#### Data for analysis:
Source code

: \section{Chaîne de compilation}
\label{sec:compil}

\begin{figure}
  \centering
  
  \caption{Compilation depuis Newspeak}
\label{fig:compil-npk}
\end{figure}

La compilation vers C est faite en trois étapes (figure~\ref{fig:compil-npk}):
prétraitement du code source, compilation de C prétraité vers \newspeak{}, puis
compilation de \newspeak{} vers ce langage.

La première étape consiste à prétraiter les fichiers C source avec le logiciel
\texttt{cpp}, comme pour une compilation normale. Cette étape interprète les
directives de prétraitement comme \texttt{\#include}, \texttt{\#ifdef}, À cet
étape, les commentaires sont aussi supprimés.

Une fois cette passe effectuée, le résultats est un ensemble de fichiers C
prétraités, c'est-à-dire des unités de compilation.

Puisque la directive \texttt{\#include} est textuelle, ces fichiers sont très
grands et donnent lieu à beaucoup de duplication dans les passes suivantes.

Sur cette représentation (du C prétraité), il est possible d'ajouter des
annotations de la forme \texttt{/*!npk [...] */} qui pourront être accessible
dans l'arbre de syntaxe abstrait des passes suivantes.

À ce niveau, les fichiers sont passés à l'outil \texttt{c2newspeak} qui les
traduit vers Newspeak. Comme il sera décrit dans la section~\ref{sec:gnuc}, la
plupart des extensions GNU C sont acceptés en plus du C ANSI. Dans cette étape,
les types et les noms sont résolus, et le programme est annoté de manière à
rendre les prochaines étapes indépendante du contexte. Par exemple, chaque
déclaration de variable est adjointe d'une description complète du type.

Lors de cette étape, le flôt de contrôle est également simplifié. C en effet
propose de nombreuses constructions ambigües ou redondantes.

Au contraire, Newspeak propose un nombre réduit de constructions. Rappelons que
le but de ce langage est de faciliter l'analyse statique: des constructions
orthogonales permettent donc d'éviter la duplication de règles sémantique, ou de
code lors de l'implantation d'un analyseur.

#### Required work:
Every one of the records is to be copied word for word.

#### Solution to the exercise:
Source code

: \section{Chaîne de compilation}
\label{sec:compil}

\begin{figure}
  \centering
  
  \caption{Compilation depuis Newspeak}
\label{fig:compil-npk}
\end{figure}

La compilation vers C est faite en trois étapes (figure~\ref{fig:compil-npk}):
prétraitement du code source, compilation de C prétraité vers \newspeak{}, puis
compilation de \newspeak{} vers ce langage.

La première étape consiste à prétraiter les fichiers C source avec le logiciel
\texttt{cpp}, comme pour une compilation normale. Cette étape interprète les
directives de prétraitement comme \texttt{\#include}, \texttt{\#ifdef}, À cet
étape, les commentaires sont aussi supprimés.

Une fois cette passe effectuée, le résultats est un ensemble de fichiers C
prétraités, c'est-à-dire des unités de compilation.

Puisque la directive \texttt{\#include} est textuelle, ces fichiers sont très
grands et donnent lieu à beaucoup de duplication dans les passes suivantes.

Sur cette représentation (du C prétraité), il est possible d'ajouter des
annotations de la forme \texttt{/*!npk [...] */} qui pourront être accessible
dans l'arbre de syntaxe abstrait des passes suivantes.

À ce niveau, les fichiers sont passés à l'outil \texttt{c2newspeak} qui les
traduit vers Newspeak. Comme il sera décrit dans la section~\ref{sec:gnuc}, la
plupart des extensions GNU C sont acceptés en plus du C ANSI. Dans cette étape,
les types et les noms sont résolus, et le programme est annoté de manière à
rendre les prochaines étapes indépendante du contexte. Par exemple, chaque
déclaration de variable est adjointe d'une description complète du type.

Lors de cette étape, le flôt de contrôle est également simplifié. C en effet
propose de nombreuses constructions ambigües ou redondantes.

Au contraire, Newspeak propose un nombre réduit de constructions. Rappelons que
le but de ce langage est de faciliter l'analyse statique: des constructions
orthogonales permettent donc d'éviter la duplication de règles sémantique, ou de
code lors de l'implantation d'un analyseur.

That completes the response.